Start of EXTRACTED INFORMATION

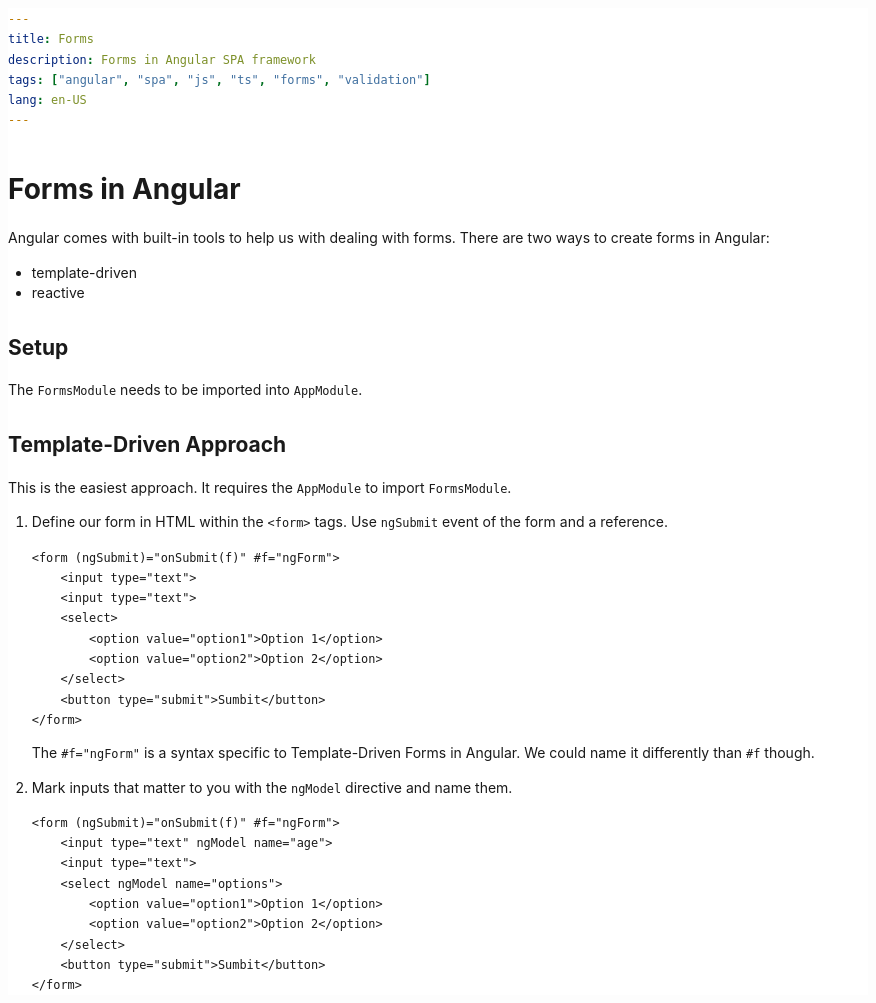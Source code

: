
```yaml
---
title: Forms
description: Forms in Angular SPA framework
tags: ["angular", "spa", "js", "ts", "forms", "validation"]
lang: en-US
---
```


# Forms in Angular

Angular comes with built-in tools to help us with dealing with forms.
There are two ways to create forms in Angular:

- template-driven
- reactive

## Setup

The `FormsModule` needs to be imported into `AppModule`.

## Template-Driven Approach

This is the easiest approach. It requires the `AppModule` to import
`FormsModule`.

1. Define our form in HTML within the `<form>` tags. Use `ngSubmit` event of the
   form and a reference.

    ```html{1}
    <form (ngSubmit)="onSubmit(f)" #f="ngForm">
        <input type="text">
        <input type="text">
        <select>
            <option value="option1">Option 1</option>
            <option value="option2">Option 2</option>
        </select>
        <button type="submit">Sumbit</button>
    </form>
    ```

    The `#f="ngForm"` is a syntax specific to Template-Driven Forms in Angular.
    We could name it differently than `#f` though.

2. Mark inputs that matter to you with the `ngModel` directive and name them.

    ```html{2,4}
    <form (ngSubmit)="onSubmit(f)" #f="ngForm">
        <input type="text" ngModel name="age">
        <input type="text">
        <select ngModel name="options">
            <option value="option1">Option 1</option>
            <option value="option2">Option 2</option>
        </select>
        <button type="submit">Sumbit</button>
    </form>
    ```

End of EXTRACTED INFORMATION

ABOUT THIS EXERCISE: Please print every record above exactly, but leave the pictures out.

ANSWER FOR THE TASK:
Source code

:
```yaml
---
title: Forms
description: Forms in Angular SPA framework
tags: ["angular", "spa", "js", "ts", "forms", "validation"]
lang: en-US
---
```


# Forms in Angular

Angular comes with built-in tools to help us with dealing with forms.
There are two ways to create forms in Angular:

- template-driven
- reactive

## Setup

The `FormsModule` needs to be imported into `AppModule`.

## Template-Driven Approach

This is the easiest approach. It requires the `AppModule` to import
`FormsModule`.

1. Define our form in HTML within the `<form>` tags. Use `ngSubmit` event of the
   form and a reference.

    ```html{1}
    <form (ngSubmit)="onSubmit(f)" #f="ngForm">
        <input type="text">
        <input type="text">
        <select>
            <option value="option1">Option 1</option>
            <option value="option2">Option 2</option>
        </select>
        <button type="submit">Sumbit</button>
    </form>
    ```

    The `#f="ngForm"` is a syntax specific to Template-Driven Forms in Angular.
    We could name it differently than `#f` though.

2. Mark inputs that matter to you with the `ngModel` directive and name them.

    ```html{2,4}
    <form (ngSubmit)="onSubmit(f)" #f="ngForm">
        <input type="text" ngModel name="age">
        <input type="text">
        <select ngModel name="options">
            <option value="option1">Option 1</option>
            <option value="option2">Option 2</option>
        </select>
        <button type="submit">Sumbit</button>
    </form>
    ```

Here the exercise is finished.